At Salesforce, Thijs had the opportunity to grow in new roles, which he did every 2 to 2.5 years. “Salesforce allows you to learn the technology and the organization, but also plenty of opportunities to learn about yourself, too,” Thijs shares. “My heart told me I needed to make the switch to Salesforce.org; I still work with the technology I fell in love with, but now I get to make a difference for nonprofit and education institutions. I have enjoyed the last 10+ years, and am looking forward to the coming years, hoping that the culture will stay the same and our core values will stay in place, so we can keep having fun changing the world together.”

Thijs volunteers in Kenya, feeding a baby rhino
Thijs volunteers in Kenya, feeding a baby rhino

Even though the company has changed a lot over the years, with the number of employees growing by 10x since Thijs joined, he agrees that the Salesforce Ohana culture and core values are still intact. In his early years at Salesforce, Thijs started getting involved in volunteer work. He completed 7 days (56 hours) of Volunteer Time Off (VTO) almost every year, sometimes even surpassing 200 hours per year! His volunteer activities included going to Kenya twice to help nonprofits better use Salesforce.org Nonprofit Cloud. Thijs says, “It wasn’t just about me helping them, though – those nonprofits returned the favour to me by giving opportunities like being able to bottle feed an orphaned, blind baby rhino!”

What has changed? As Salesforce has grown, the organization as a whole has become more professional. Thijs notes: “While my role got narrower as new people joined, this allowed for more focus, which is a good thing!”

Daryl Spreiter, VP of Global Enablement at Salesforce.org

Daryl SpreiterFor Daryl, being at Salesforce.org for 5 years and at Salesforce in total for 13 years has given him a strong sense of identity.

“I know who I am, and what I can do, and how I contribute,” he said. “It’s also really helped in terms of my ability to influence people and help change the organization.”

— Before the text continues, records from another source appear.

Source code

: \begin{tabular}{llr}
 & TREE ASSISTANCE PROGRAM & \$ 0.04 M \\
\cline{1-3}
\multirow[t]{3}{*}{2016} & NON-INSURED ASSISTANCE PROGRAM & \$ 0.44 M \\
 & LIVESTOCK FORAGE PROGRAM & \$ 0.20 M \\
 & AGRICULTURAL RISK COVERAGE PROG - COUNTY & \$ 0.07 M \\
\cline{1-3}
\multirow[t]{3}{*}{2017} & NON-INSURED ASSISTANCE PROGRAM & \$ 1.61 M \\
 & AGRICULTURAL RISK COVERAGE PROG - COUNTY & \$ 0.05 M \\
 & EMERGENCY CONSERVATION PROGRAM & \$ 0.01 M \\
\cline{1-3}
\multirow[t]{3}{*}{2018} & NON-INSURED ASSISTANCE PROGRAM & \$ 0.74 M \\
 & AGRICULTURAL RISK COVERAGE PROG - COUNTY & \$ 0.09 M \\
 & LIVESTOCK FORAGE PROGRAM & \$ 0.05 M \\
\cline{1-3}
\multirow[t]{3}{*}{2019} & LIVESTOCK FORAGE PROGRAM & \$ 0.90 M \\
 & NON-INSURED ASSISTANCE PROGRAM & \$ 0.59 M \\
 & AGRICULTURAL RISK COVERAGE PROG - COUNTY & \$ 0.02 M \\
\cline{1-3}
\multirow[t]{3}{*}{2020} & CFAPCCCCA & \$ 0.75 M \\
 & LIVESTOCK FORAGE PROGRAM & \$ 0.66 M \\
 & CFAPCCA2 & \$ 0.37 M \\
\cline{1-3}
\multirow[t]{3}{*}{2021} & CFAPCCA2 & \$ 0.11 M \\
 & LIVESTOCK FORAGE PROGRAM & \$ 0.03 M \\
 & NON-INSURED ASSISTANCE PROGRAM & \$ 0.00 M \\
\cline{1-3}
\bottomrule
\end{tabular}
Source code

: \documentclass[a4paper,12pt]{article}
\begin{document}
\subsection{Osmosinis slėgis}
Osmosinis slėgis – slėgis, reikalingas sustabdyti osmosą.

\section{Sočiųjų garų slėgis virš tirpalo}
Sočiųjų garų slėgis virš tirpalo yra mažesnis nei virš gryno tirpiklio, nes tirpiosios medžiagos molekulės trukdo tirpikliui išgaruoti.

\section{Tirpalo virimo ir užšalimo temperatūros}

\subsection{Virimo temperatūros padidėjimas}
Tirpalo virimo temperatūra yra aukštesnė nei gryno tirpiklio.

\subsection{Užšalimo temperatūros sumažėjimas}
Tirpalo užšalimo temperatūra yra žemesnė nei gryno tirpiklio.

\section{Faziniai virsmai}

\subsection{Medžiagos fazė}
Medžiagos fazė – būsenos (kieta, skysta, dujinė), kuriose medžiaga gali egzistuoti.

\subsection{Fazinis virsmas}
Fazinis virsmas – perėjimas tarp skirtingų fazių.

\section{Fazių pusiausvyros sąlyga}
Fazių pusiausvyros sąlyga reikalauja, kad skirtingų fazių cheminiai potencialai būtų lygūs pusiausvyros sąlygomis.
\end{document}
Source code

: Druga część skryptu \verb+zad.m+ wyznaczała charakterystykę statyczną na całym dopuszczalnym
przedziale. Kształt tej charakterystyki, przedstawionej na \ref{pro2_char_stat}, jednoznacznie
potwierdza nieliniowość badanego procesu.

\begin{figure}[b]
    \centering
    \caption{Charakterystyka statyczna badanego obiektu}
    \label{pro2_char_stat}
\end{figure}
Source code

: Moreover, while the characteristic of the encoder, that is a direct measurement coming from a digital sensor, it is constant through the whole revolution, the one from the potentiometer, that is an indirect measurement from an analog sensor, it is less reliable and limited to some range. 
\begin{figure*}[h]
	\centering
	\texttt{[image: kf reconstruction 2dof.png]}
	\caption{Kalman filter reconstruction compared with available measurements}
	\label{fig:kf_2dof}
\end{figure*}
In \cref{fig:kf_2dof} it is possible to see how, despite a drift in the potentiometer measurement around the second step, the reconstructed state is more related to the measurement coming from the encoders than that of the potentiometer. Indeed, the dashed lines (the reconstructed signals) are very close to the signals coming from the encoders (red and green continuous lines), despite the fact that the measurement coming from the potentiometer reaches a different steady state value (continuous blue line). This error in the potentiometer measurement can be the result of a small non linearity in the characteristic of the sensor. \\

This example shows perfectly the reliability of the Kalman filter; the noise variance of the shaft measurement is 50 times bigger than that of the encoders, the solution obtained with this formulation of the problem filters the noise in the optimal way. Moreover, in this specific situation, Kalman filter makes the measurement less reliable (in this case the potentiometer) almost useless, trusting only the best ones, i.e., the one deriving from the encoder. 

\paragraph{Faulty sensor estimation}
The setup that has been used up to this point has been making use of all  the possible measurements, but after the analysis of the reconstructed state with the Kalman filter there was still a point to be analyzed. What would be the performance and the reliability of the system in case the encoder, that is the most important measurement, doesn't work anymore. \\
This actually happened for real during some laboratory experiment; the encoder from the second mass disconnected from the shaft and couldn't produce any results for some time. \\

The other benefits of being at one organization for over a decade is that he has been able to focus on his brand, both inside and outside of the company. “I love the fact that there have been significant changes in my career in these 13 years, and how I’ve been able to grow and develop my organizational influence and brand.”

In Daryl’s experience, the three values that we have maintained consistently in the 13 years he’s been here are Trust, Customer Success, and Innovation. Daryl comments: “It’s great that we have had those same three values today that we had 13, or even 20 years ago. As a trailblazer in the cloud community, those three things were hugely important.”

For Daryl, the most exciting change has been the introduction of Equality as a value. He says: “It’s something I take personally, and I take pride in, that we have this. I am also proud of the volunteer work I do at organizations like Year Up, Genesys Works, Peninsula College Fund, and the Oakland and San Francisco Unified school districts, to help close the opportunity divide and create new paths to success. That’s what Equality to me is all about. I love that it’s a core focus for us now.”

When Daryl started in 2007, there were about 2000 employees at Salesforce. Where things shifted for him was 5 years later, when the company grew to 15,000 employees and developed the executive team.

He shares: “We brought in new hires from other companies and in my opinion, our culture shifted those few years, and we lost being able to fit on the same floor, but that was just an inflection point in the company. What brought us back to who we are in spirit and culture is the Ohana that we developed at that time, around 2014. We started talking about Ohana culture and a few years ago we had a Trailhead theme on it, and suddenly we were a vibrant, exciting place to be.”

So many employees who leave Salesforce come back, that there’s a word for it: Boomerang.
Daryl says, “I’ve talked to many people that have left Salesforce and come back as ‘Boomerangs’ – and many of them say, ‘Don’t ever leave, it’s so different out there, find your path here.’ There are not a lot of companies that have really captured this kind of feeling and culture that we have.”